After various requests I decided I’d better get this recipe up here. I make this passata every year once the tomato glut is in full-swing. I make as much as I can and, whenever I need a quick and easy meal, I just open up a jar and serve it with tagliatelli, with fresh basil stirred in and a topping of grated parmesan. If I’m feeling extravagant I may even add in some black olives and mozzarella! This passata does take a bit of time and effort to make, but I reckon it is well worth it. The recipe comes from Pam Corbin’s fantastic book, Preserves, which I use lots at this time of the year, and can’t recommend highly enough.
Ingredients (makes 3 x 500g jars)
2.5k tomatoes, halved
4 medium onions, peeled and thinly sliced
4 big garlic cloves, peeled and thinly sliced
Some sprigs of rosemary, thyme, basil and oregano (any or all)
1 tsp sugar
3 or 4 tbsp olive oil
Stage One: the tomatoes
1. Lay the tomatoes, cut side up, in two large roasting tins; scatter with the onion, garlic, herbs, salt, sugar and oil, and cook at about 170 C/GM 3 for about 50 minutes/an hour, until the tomatoes are well cooked and the mixture is browned.
2. When cool, sieve the mixture through a mouli.

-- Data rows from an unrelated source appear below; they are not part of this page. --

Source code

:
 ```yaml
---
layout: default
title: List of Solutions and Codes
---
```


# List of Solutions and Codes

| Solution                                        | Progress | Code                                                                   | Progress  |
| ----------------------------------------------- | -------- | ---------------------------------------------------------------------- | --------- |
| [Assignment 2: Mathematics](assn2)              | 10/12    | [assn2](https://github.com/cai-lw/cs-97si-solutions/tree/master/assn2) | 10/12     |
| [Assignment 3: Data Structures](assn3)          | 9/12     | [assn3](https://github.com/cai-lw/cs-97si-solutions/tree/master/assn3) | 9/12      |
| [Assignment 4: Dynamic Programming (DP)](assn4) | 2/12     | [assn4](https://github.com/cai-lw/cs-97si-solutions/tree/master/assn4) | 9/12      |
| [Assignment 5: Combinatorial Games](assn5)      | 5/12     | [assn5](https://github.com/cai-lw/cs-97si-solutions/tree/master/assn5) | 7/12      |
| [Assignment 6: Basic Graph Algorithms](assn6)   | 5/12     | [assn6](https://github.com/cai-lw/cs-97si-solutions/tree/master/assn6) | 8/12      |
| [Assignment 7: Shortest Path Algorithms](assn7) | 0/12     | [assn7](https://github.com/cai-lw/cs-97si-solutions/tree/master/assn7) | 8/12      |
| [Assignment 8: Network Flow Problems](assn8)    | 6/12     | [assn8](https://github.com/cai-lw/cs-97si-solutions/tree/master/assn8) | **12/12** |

You can rub it through a sieve, but it’s pretty messy and a mouli really works best. It is worth investing in one. You can puree the whole lot, or I like to puree half and keep half of it intact. (Compost the remains or, if you have chickens, they love pecking their way through it!)
Stage Two: the jars
You need three sterilized 500g screw-top jars for this (I re-use old ones). You sterilize them by washing them and standing them upside down in an oven, at 140 C/GM 1 for 15 minutes. The lids, once washed, should be covered in water and brought to the boil in a small pan, then left in the water until needed.
Stage Three: bottling
1. Bring the tomato mixture to the boil in a saucepan.
2. When it is ready, take the jars out of the oven and fill each jar to the brim. Screw the lids on tightly and leave to cool. As they cool, you may hear a ‘pop’ as the jars seal and the lids pop down. It’s a very satisfying sound!
(note: the original recipe recommends cooking the jars now in a saucepan of water for half an hour or so, standing them on a folded tea towel in the bottom of the pan, but I have never done that and it has always been fine. It’s your choice.)
3. The passata is now ready to be put away, to be used whenever you need it during the year.